Realizou-se uma enquete por e-mail a 52 extensionistas que trabalham em seis EMATERs. Considerando este procedimento e o tamanho da amostra, os resultados não podem ser considerados como representativos do total nacional, mas podem fornecer informação útil para pensar os temas a serem abordados. A amostra esteve composta por 31 homens e 21 mulheres, 31 de Minas Gerais, 13 do Paraná, 4 de São Paulo, 2 do Rio de Janeiro, 1 do Espírito Santo e 1 de Rondônia. A enquete não perguntou em que escritório regional trabalhavam os participantes. Além da informação sociodemográfica, a enquete incorporou diferentes perguntas. As duas primeiras visaram a identificar os problemas enfrentados pelos extensionistas no trabalho de ATER. Conjuntamente, incorporaram-se três perguntas que, além de procurar atingir objetivos que ultrapassam este trabalho, juntam-se às anteriores na tarefa de identificar as concepções de ATER implícitas nos discursos dos inquiridos. As cinco perguntas enumeram-se a seguir.

1. De acordo com sua experiência, quais são os principais problemas enfrentados pelos pequenos produtores para progredirem e se desenvolverem? Podem ser incluídos problemas de todo tipo (sociais, psicológicos, econômicos, culturais, produtivos, políticos, institucionais, etc.).

2. Muitas vezes, os projetos de extensão e desenvolvimento rural com pequenos produtores não atingem os resultados esperados. Além do mencionado na pergunta anterior, que outras dificuldades surgem no trabalho de extensão rural?

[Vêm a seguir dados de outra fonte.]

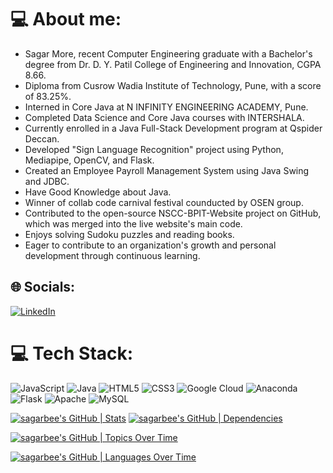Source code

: # 💻 About me:
<ul>
        <li>Sagar More, recent Computer Engineering graduate with a Bachelor's degree from Dr. D. Y. Patil College of Engineering and Innovation, CGPA 8.66.</li>
        <li>Diploma from Cusrow Wadia Institute of Technology, Pune, with a score of 83.25%.</li>
        <li>Interned in Core Java at N INFINITY ENGINEERING ACADEMY, Pune.</li>
        <li>Completed Data Science and Core Java courses with INTERSHALA.</li>
        <li>Currently enrolled in a Java Full-Stack Development program at Qspider Deccan.</li>
        <li>Developed "Sign Language Recognition" project using Python, Mediapipe, OpenCV, and Flask.</li>
        <li>Created an Employee Payroll Management System using Java Swing and JDBC.</li>
        <li>Have Good Knowledge about Java.</li>
        <li>Winner of collab code carnival festival counducted by OSEN group.</li>
        <li>Contributed to the open-source NSCC-BPIT-Website project on GitHub, which was merged into the live website's main code.</li>
        <li>Enjoys solving Sudoku puzzles and reading books.</li>
        <li>Eager to contribute to an organization's growth and personal development through continuous learning.</li>
    </ul>

## 🌐 Socials:
 [![LinkedIn](https://img.shields.io/badge/LinkedIn-%230077B5.svg?logo=linkedin&logoColor=white)](https://linkedin.com/in/https://www.linkedin.com/in/sagar1705/) 

# 💻 Tech Stack:
![JavaScript](https://img.shields.io/badge/javascript-%23323330.svg?style=for-the-badge&logo=javascript&logoColor=%23F7DF1E) ![Java](https://img.shields.io/badge/java-%23ED8B00.svg?style=for-the-badge&logo=java&logoColor=white) ![HTML5](https://img.shields.io/badge/html5-%23E34F26.svg?style=for-the-badge&logo=html5&logoColor=white) ![CSS3](https://img.shields.io/badge/css3-%231572B6.svg?style=for-the-badge&logo=css3&logoColor=white) ![Google Cloud](https://img.shields.io/badge/Google%20Cloud-%234285F4.svg?style=for-the-badge&logo=google-cloud&logoColor=white) ![Anaconda](https://img.shields.io/badge/Anaconda-%2344A833.svg?style=for-the-badge&logo=anaconda&logoColor=white) ![Flask](https://img.shields.io/badge/flask-%23000.svg?style=for-the-badge&logo=flask&logoColor=white) ![Apache](https://img.shields.io/badge/apache-%23D42029.svg?style=for-the-badge&logo=apache&logoColor=white) ![MySQL](https://img.shields.io/badge/mysql-%2300f.svg?style=for-the-badge&logo=mysql&logoColor=white) 


[![sagarbee's GitHub | Stats](https://stats.quine.sh/sagarbee/github?theme=dark)](https://quine.sh?utm_source=widgets&utm_campaign=sagarbee)  [![sagarbee's GitHub | Dependencies](https://stats.quine.sh/sagarbee/dependencies?theme=dark)](https://quine.sh?utm_source=widgets&utm_campaign=sagarbee)

[![sagarbee's GitHub | Topics Over Time](https://stats.quine.sh/sagarbee/topics-over-time?theme=dark)](https://quine.sh?utm_source=widgets&utm_campaign=sagarbee)

[![sagarbee's GitHub | Languages Over Time](https://stats.quine.sh/sagarbee/languages-over-time?theme=dark)](https://quine.sh?utm_source=widgets&utm_campaign=sagarbee)

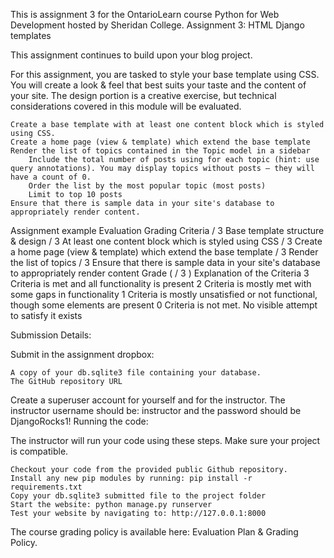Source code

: This is assignment 3 for the OntarioLearn course Python for Web Development hosted by Sheridan College.
Assignment 3: HTML Django templates

This assignment continues to build upon your blog project.

For this assignment, you are tasked to style your base template using CSS. You will create a look & feel that best suits your taste and the content of your site. The design portion is a creative exercise, but technical considerations covered in this module will be evaluated.

    Create a base template with at least one content block which is styled using CSS.
    Create a home page (view & template) which extend the base template
    Render the list of topics contained in the Topic model in a sidebar
        Include the total number of posts using for each topic (hint: use query annotations). You may display topics without posts – they will have a count of 0.
        Order the list by the most popular topic (most posts)
        Limit to top 10 posts
    Ensure that there is sample data in your site's database to appropriately render content.

Assignment example
Evaluation
Grading 	Criteria
/ 3 	Base template structure & design
/ 3 	At least one content block which is styled using CSS
/ 3 	Create a home page (view & template) which extend the base template
/ 3 	Render the list of topics
/ 3 	Ensure that there is sample data in your site's database to appropriately render content
Grade ( / 3 ) 	Explanation of the Criteria
3 	Criteria is met and all functionality is present
2 	Criteria is mostly met with some gaps in functionality
1 	Criteria is mostly unsatisfied or not functional, though some elements are present
0 	Criteria is not met. No visible attempt to satisfy it exists

Submission Details:

Submit in the assignment dropbox:

    A copy of your db.sqlite3 file containing your database.
    The GitHub repository URL

Create a superuser account for yourself and for the instructor. The instructor username should be: instructor and the password should be DjangoRocks1!
Running the code:

The instructor will run your code using these steps. Make sure your project is compatible.

    Checkout your code from the provided public Github repository.
    Install any new pip modules by running: pip install -r requirements.txt
    Copy your db.sqlite3 submitted file to the project folder
    Start the website: python manage.py runserver
    Test your website by navigating to: http://127.0.0.1:8000

The course grading policy is available here: Evaluation Plan & Grading Policy.
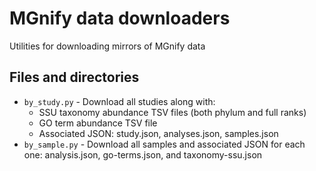 # MGnify data downloaders

Utilities for downloading mirrors of MGnify data

## Files and directories

* `by_study.py` - Download all studies along with:
  * SSU taxonomy abundance TSV files (both phylum and full ranks)
  * GO term abundance TSV file
  * Associated JSON: study.json, analyses.json, samples.json
* `by_sample.py` - Download all samples and associated JSON for each one: analysis.json, go-terms.json, and taxonomy-ssu.json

Na sua resposta, podem ser incluídas dificuldades de todas as dimensões (sociais, psicológicas, econômicas, culturais, produtivas, políticas, institucionais, etc.).

3. Quais dificuldades ou problemas mencionados nas perguntas 1 e 2 a psicologia poderia ajudar a resolver?

4. Que outras contribuições poderia fazer a psicologia ao trabalho de extensão rural?

5. Se não tiver mencionado em alguma das respostas anteriores, de que forma pensa que os psicólogos poderiam contribuir ao trabalho de extensão? Em que atividades ou ações concretas poderiam atuar?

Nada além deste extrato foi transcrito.